● Aim of the exercise
Find all lines below containing the string "because" and return them.

● Source information
◆ ◆ ◆ ◆ ◆

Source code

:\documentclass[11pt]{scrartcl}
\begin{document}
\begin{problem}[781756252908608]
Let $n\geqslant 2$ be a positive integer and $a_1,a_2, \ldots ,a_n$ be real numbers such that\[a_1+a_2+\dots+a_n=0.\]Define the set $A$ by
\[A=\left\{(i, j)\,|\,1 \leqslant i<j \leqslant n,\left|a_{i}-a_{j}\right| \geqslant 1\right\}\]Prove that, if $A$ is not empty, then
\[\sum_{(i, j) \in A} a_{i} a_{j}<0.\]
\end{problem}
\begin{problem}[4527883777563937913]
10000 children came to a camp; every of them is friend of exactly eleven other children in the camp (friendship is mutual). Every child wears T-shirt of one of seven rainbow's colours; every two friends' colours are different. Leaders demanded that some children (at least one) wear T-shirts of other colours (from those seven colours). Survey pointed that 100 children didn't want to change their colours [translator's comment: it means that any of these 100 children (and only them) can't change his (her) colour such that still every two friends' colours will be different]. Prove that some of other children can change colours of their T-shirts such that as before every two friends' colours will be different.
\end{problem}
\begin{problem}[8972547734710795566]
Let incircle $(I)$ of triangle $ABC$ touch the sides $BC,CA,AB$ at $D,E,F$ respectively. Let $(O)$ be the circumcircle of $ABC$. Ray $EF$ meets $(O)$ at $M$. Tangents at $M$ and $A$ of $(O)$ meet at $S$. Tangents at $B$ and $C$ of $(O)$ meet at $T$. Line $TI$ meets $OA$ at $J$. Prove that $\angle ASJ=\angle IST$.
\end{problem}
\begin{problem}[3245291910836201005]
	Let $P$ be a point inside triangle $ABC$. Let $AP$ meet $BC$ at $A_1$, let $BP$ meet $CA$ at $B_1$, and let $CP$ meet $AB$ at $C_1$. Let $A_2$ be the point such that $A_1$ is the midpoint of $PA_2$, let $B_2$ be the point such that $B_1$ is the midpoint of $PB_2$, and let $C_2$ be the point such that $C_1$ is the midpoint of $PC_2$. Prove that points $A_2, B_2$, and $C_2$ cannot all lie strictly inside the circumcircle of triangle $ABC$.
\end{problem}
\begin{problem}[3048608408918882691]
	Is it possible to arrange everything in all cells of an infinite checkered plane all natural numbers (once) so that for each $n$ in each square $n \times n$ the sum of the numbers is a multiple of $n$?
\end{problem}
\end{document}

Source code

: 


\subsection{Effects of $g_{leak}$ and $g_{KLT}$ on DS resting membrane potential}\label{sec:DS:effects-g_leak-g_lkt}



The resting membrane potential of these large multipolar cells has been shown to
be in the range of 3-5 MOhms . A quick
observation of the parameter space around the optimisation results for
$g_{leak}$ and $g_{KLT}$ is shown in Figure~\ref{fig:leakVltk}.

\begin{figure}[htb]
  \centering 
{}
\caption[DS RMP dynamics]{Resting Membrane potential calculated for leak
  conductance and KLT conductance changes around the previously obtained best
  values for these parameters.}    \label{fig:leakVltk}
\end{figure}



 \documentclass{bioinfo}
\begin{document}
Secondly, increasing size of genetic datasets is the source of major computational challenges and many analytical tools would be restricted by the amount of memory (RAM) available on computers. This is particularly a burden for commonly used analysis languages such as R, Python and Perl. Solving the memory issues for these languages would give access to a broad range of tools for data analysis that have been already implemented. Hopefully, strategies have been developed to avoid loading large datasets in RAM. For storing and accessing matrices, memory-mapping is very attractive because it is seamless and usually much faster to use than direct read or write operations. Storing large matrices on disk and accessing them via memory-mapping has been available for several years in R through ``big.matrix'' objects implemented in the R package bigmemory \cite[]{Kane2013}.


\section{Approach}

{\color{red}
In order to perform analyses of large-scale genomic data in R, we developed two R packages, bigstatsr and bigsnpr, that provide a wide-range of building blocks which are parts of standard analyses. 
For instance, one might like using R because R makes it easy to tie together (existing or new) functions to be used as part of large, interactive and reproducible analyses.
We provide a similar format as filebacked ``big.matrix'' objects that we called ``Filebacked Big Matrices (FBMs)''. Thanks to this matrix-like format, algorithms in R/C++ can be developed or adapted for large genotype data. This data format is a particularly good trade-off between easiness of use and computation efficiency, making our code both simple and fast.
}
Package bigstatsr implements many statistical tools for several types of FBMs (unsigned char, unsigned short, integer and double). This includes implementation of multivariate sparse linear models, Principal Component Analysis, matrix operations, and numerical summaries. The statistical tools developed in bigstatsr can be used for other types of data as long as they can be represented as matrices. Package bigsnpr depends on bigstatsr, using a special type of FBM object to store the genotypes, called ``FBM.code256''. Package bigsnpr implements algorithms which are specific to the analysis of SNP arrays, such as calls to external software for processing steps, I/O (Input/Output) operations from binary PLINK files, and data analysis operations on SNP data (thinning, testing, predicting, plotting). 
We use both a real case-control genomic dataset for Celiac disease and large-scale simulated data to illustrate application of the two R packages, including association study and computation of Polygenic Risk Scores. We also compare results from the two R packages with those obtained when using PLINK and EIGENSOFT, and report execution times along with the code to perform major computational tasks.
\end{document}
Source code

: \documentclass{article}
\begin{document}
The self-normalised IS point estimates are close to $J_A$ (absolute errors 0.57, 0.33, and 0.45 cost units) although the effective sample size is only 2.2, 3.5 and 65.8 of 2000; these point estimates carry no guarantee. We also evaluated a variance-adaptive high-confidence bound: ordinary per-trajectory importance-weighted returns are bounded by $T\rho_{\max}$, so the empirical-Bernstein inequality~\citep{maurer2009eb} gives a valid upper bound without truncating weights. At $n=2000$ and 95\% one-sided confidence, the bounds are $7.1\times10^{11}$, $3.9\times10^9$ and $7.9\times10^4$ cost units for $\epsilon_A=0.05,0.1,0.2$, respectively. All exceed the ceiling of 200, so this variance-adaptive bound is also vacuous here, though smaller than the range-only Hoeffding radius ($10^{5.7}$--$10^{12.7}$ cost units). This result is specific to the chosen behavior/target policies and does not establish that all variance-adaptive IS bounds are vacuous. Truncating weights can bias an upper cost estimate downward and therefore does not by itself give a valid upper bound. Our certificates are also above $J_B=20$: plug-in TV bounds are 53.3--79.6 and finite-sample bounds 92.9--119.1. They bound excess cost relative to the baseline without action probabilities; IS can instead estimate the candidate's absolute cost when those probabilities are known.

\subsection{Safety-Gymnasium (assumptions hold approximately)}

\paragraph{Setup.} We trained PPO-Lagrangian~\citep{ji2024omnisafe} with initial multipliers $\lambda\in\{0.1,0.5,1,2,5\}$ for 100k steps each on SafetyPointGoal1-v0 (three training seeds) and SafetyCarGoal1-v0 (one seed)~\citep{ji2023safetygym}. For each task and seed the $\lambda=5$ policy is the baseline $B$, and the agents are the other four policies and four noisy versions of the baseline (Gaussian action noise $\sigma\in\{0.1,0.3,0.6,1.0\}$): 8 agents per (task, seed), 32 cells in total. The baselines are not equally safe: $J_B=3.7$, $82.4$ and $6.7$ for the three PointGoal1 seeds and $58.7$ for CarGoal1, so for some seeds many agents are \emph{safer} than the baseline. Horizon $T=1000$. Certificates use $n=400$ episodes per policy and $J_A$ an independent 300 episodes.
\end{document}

◆ ◆ ◆ ◆ ◆

● Expected answer
Secondly, increasing size of genetic datasets is the source of major computational challenges and many analytical tools would be restricted by the amount of memory (RAM) available on computers. This is particularly a burden for commonly used analysis languages such as R, Python and Perl. Solving the memory issues for these languages would give access to a broad range of tools for data analysis that have been already implemented. Hopefully, strategies have been developed to avoid loading large datasets in RAM. For storing and accessing matrices, memory-mapping is very attractive because it is seamless and usually much faster to use than direct read or write operations. Storing large matrices on disk and accessing them via memory-mapping has been available for several years in R through ``big.matrix'' objects implemented in the R package bigmemory \cite[]{Kane2013}.
For instance, one might like using R because R makes it easy to tie together (existing or new) functions to be used as part of large, interactive and reproducible analyses.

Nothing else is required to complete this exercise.